Forum Moderators: open
New member here.
I'm having an issue with figuring out a problem I'm having with MySQL's GROUP BY clause.
Let's say my table looks like this:
id ¦ file_name ¦ folder ¦ int_time
----------------------------------
1 ¦ name1.gif ¦ docs ¦ 0807281350
2 ¦ name1.gif ¦ docs ¦ 0807281353
3 ¦ name2.gif ¦ docs ¦ 0807281350
4 ¦ name2.gif ¦ docs ¦ 0807281355
5 ¦ name2.gif ¦ stuff ¦ 0807281358
I want to create a query that returns only unique names within a cerain folder. To further complicate things, I want the rows returned to be the most recently added (the highest int_time value)
"SELECT id, file_name, MAX(int_time) FROM tbl WHERE folder = 'docs' GROUP BY file_name";
...gets me close, but instead of returning the highest 'int_time' value, it seems to return the lowest 'id' value.
Any ideas? I hope what I'm looking for is clear...
Small error in my original example:
id ¦ file_name ¦ date_uploaded ¦ folder ¦ int_time
----------------------------------- --------------
1 ¦ name1.gif ¦ 281350Z Jul08 ¦ docs ¦ 0807281350
2 ¦ name1.gif ¦ 281353Z Jul08 ¦ docs ¦ 0807281353
3 ¦ name2.gif ¦ 281350Z Jul08 ¦ docs ¦ 0807281350
4 ¦ name2.gif ¦ 281355Z Jul08 ¦ docs ¦ 0807281355
5 ¦ name2.gif ¦ 281358Z Jul08 ¦ stuff ¦ 0807281358
"SELECT id, file_name, date_uploaded, folder, MAX(int_time) FROM tbl WHERE folder = 'docs' GROUP BY file_name";
Results returned are:
id ¦ file_name ¦ date_uploaded ¦ folder ¦ int_time
--------------------------------------------------
1 ¦ name1.gif ¦ 281350Z Jul08 ¦ docs ¦ 0807281353
3 ¦ name2.gif ¦ 281350Z Jul08 ¦ docs ¦ 0807281355
Note that the correct 'int_time' results are returned. They do not however correspond to the 'date_uploaded' field for the same row. data type of the 'int_time' field is INT(12).
Again, what I would like to have is a single row for each unique file name within each folder, and for said row to be of the latest addition. Such as:
id ¦ file_name ¦ date_uploaded ¦ folder ¦ int_time
----------------------------------- --------------
2 ¦ name1.gif ¦ 281353Z Jul08 ¦ docs ¦ 0807281353
4 ¦ name2.gif ¦ 281355Z Jul08 ¦ docs ¦ 0807281355
Each file name is returned once (per folder). Each row is the most recent, not the lowest 'id' #.

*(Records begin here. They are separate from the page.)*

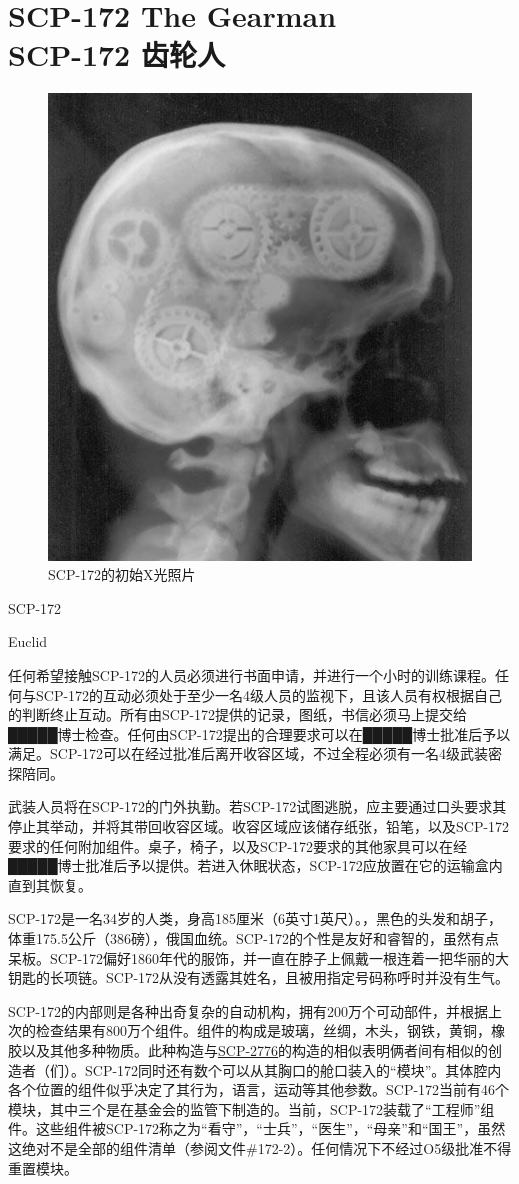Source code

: \chapter[SCP-172 齿轮人]{
    SCP-172 The Gearman\\
    SCP-172 齿轮人
}

\label{chap:SCP-172}

\begin{figure}[H]
    \centering
    \includegraphics[width=0.5\linewidth]{images/SCP-172.jpg}
    \caption*{SCP-172的初始X光照片}
\end{figure}

SCP-172

Euclid

任何希望接触SCP-172的人员必须进行书面申请，并进行一个小时的训练课程。任何与SCP-172的互动必须处于至少一名4级人员的监视下，且该人员有权根据自己的判断终止互动。所有由SCP-172提供的记录，图纸，书信必须马上提交给█████博士检查。任何由SCP-172提出的合理要求可以在█████博士批准后予以满足。SCP-172可以在经过批准后离开收容区域，不过全程必须有一名4级武装密探陪同。

武装人员将在SCP-172的门外执勤。若SCP-172试图逃脱，应主要通过口头要求其停止其举动，并将其带回收容区域。收容区域应该储存纸张，铅笔，以及SCP-172要求的任何附加组件。桌子，椅子，以及SCP-172要求的其他家具可以在经█████博士批准后予以提供。若进入休眠状态，SCP-172应放置在它的运输盒内直到其恢复。

SCP-172是一名34岁的人类，身高185厘米（6英寸1英尺）。，黑色的头发和胡子，体重175.5公斤（386磅），俄国血统。SCP-172的个性是友好和睿智的，虽然有点呆板。SCP-172偏好1860年代的服饰，并一直在脖子上佩戴一根连着一把华丽的大钥匙的长项链。SCP-172从没有透露其姓名，且被用指定号码称呼时并没有生气。

SCP-172的内部则是各种出奇复杂的自动机构，拥有200万个可动部件，并根据上次的检查结果有800万个组件。组件的构成是玻璃，丝绸，木头，钢铁，黄铜，橡胶以及其他多种物质。此种构造与\hyperref[chap:SCP-2776]{SCP-2776}的构造的相似表明俩者间有相似的创造者（们）。SCP-172同时还有数个可以从其胸口的舱口装入的“模块”。其体腔内各个位置的组件似乎决定了其行为，语言，运动等其他参数。SCP-172当前有46个模块，其中三个是在基金会的监管下制造的。当前，SCP-172装载了“工程师”组件。这些组件被SCP-172称之为“看守”，“士兵”，“医生”，“母亲”和“国王”，虽然这绝对不是全部的组件清单（参阅文件\#172-2）。任何情况下不经过O5级批准不得重置模块。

This is horribly nasty, but would get the result:
SELECT file_name, max_time,
(SELECT id FROM tbl WHERE tbl.file_name=maxtimes.file_name AND tbl.int_time=maxtimes.max_time ORDER BY int_time DESC LIMIT 1) AS max_id,
(SELECT date_uploaded FROM tbl WHERE tbl.file_name=maxtimes.file_name AND tbl.int_time=maxtimes.max_time ORDER BY int_time DESC LIMIT 1) AS max_date
FROM
(SELECT file_name, MAX(int_time) as max_time FROM tbl) AS maxtimes
I haven't tested it, so it may need some bug fixes. I wouldn't recommend that though unless its a really small table that's not used a lot.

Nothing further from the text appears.